# Integral calculation

1. Oct 1, 2009

### parton

I've done the following short calculation, but I'm not really sure if it is correct or maybe I missed something:

$\int_{a}^{b} \dfrac{1}{(s-i0)(1-s+i0)} \, ds = \int_{a}^{b} \left[ \dfrac{1}{s-i0} - \dfrac{1}{s-1-i0} \right] \, ds = \int_{a}^{b} \left[ pv\left(\dfrac{1}{s}\right) + i \pi \delta(s) - pv\left(\dfrac{1}{s-1}\right) - i \pi \delta(s-1) \right] \, ds$

pv denotes the cauchy principal value. And the 0 term should be understood as the limit $$\epsilon \to + 0$$.

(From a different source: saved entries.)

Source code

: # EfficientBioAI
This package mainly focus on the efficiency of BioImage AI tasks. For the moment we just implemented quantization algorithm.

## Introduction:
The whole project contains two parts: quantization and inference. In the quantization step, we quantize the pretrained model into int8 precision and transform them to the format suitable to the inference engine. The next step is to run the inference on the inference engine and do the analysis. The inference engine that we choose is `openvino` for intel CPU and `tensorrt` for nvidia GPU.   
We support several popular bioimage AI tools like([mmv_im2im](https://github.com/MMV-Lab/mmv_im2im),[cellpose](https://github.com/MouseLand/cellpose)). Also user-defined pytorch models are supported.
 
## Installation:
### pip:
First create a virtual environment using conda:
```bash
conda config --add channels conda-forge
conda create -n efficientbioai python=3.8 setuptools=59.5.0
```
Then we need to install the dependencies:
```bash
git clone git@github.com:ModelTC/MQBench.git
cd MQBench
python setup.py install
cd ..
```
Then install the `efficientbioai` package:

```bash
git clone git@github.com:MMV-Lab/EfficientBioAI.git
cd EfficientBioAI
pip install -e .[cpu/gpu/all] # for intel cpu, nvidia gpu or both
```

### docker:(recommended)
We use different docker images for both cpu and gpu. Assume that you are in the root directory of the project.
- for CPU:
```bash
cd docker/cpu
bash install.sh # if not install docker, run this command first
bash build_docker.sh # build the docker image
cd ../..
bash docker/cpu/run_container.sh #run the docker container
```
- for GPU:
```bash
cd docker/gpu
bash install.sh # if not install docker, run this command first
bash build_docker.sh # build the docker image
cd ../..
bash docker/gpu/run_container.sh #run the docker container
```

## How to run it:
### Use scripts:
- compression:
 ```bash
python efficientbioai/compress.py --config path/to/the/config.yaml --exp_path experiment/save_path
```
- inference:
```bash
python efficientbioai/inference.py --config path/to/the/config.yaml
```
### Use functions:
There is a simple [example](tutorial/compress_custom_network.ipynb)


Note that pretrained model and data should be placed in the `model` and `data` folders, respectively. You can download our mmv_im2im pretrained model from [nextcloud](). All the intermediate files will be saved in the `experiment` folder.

Now I have found something in a book which is really confusing:
$$\int_{a}^{b} \dfrac{1}{(s-i0)^{2}(1-s+i0)} \, ds = \int_{a}^{b} \dfrac{1}{s(1-s+i0)} \, ds$$.

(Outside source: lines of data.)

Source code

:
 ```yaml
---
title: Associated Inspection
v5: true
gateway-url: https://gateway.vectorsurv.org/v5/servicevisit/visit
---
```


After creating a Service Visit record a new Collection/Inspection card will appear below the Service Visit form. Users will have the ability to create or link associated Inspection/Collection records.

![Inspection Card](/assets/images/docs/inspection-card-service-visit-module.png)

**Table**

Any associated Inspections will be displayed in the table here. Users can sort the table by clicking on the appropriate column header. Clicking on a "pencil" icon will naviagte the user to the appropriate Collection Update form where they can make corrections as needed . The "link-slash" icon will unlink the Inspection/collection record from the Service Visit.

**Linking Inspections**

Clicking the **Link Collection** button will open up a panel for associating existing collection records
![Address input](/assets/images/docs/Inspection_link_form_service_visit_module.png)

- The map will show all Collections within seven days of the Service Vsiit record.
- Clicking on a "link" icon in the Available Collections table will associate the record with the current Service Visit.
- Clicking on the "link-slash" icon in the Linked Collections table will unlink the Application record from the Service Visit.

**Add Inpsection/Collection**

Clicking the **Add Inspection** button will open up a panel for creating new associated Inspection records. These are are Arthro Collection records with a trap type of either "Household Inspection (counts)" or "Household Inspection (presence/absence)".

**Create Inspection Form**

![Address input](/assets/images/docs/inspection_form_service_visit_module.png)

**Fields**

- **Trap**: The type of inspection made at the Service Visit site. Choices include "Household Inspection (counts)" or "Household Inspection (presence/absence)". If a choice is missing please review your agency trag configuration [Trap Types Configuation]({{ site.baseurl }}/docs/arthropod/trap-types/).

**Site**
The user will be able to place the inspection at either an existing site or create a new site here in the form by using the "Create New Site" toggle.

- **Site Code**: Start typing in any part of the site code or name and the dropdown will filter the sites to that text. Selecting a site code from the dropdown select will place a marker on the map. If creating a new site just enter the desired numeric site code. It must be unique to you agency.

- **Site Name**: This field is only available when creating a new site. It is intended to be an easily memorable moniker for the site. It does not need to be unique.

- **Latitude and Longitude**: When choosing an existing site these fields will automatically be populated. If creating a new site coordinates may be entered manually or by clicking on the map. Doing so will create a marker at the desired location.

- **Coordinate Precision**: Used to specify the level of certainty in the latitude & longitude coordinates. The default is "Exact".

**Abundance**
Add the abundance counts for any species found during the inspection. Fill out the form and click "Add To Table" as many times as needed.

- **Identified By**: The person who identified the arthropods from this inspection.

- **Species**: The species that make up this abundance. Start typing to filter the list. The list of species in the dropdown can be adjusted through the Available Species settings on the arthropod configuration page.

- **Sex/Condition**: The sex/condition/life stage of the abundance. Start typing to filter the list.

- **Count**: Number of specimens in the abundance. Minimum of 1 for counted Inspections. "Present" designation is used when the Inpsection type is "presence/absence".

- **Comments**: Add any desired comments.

Effectively this would mean: $$\dfrac{1}{(s-i0)^{2}} = \dfrac{1}{s}$$. But I think it appears questionable whether this is correct.
I think one has to do a calculation similar to that given above, in particular we would have: $\dfrac{1}{(s-i0)^{2}} = \dfrac{1}{s^{2} - i s 0}$

I'm really confused, could somebody tell me what is "right"?